Coaching contract feature

If you’re a coaching professional, you need an official coaching contract that will outline your services and set terms for your coaching partnership with your clients. It doesn’t just show that you’re serious about your coaching business but sets clear expectations, protects both you and your coachee in case of a disagreement, and allows you to set your own rules for the collaboration.

If this is your first time creating a coaching contract, it might seem like a daunting task. It might make you question if you really need to go through all this legal headache to start helping people create a change in their lives. The answer is yes, you absolutely should never coach without a contract — BUT, by the end of this article you’ll see that it isn’t as scary as it may seem.

In this guide, we’ll go through everything your coaching contract should contain, so you can turn all that baffling legal mumbo jumbo into a professional contract that empowers you as a coaching professional.

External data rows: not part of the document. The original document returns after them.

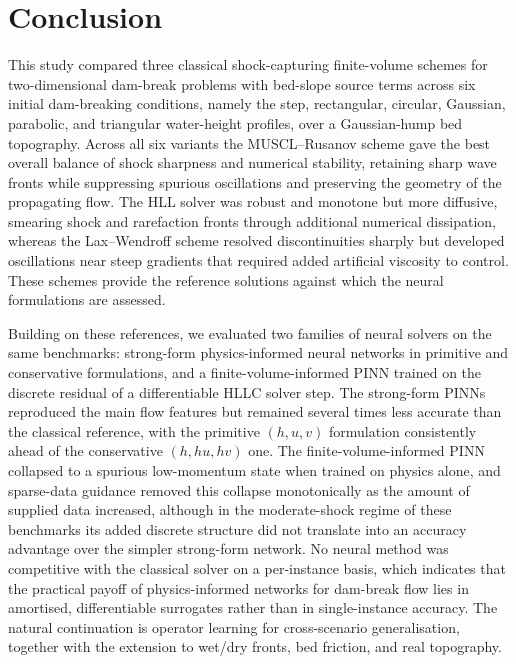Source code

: \documentclass[12pt]{article}
\newenvironment{newtext}{\par\color{red}}{\par}
\begin{document}
\begin{newtext}
\section{Conclusion}


This study compared three classical shock-capturing finite-volume schemes for two-dimensional dam-break problems with bed-slope source terms across six initial dam-breaking conditions, namely the step, rectangular, circular, Gaussian, parabolic, and triangular water-height profiles, over a Gaussian-hump bed topography. Across all six variants the MUSCL--Rusanov scheme gave the best overall balance of shock sharpness and numerical stability, retaining sharp wave fronts while suppressing spurious oscillations and preserving the geometry of the propagating flow. The HLL solver was robust and monotone but more diffusive, smearing shock and rarefaction fronts through additional numerical dissipation, whereas the Lax--Wendroff scheme resolved discontinuities sharply but developed oscillations near steep gradients that required added artificial viscosity to control. These schemes provide the reference solutions against which the neural formulations are assessed.

Building on these references, we evaluated two families of neural solvers on the same benchmarks: strong-form physics-informed neural networks in primitive and conservative formulations, and a finite-volume-informed PINN trained on the discrete residual of a differentiable HLLC solver step. The strong-form PINNs reproduced the main flow features but remained several times less accurate than the classical reference, with the primitive $(h,u,v)$ formulation consistently ahead of the conservative $(h,hu,hv)$ one. The finite-volume-informed PINN collapsed to a spurious low-momentum state when trained on physics alone, and sparse-data guidance removed this collapse monotonically as the amount of supplied data increased, although in the moderate-shock regime of these benchmarks its added discrete structure did not translate into an accuracy advantage over the simpler strong-form network. No neural method was competitive with the classical solver on a per-instance basis, which indicates that the practical payoff of physics-informed networks for dam-break flow lies in amortised, differentiable surrogates rather than in single-instance accuracy. The natural continuation is operator learning for cross-scenario generalisation, together with the extension to wet/dry fronts, bed friction, and real topography.
\end{newtext}



\end{document}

Please note though: The information we gathered in this article should not be considered legal advice. We are coaches who’ve been in the trenches, but we’re not lawyers, so if you need professional legal advice, please seek out the help of a lawyer.

What To Include In Your Coaching Contract

Parties, Date, and Signatures

This is probably a no-brainer, but in order to make a contract official, you’ll need to specify who’s signing it and when the agreement became official.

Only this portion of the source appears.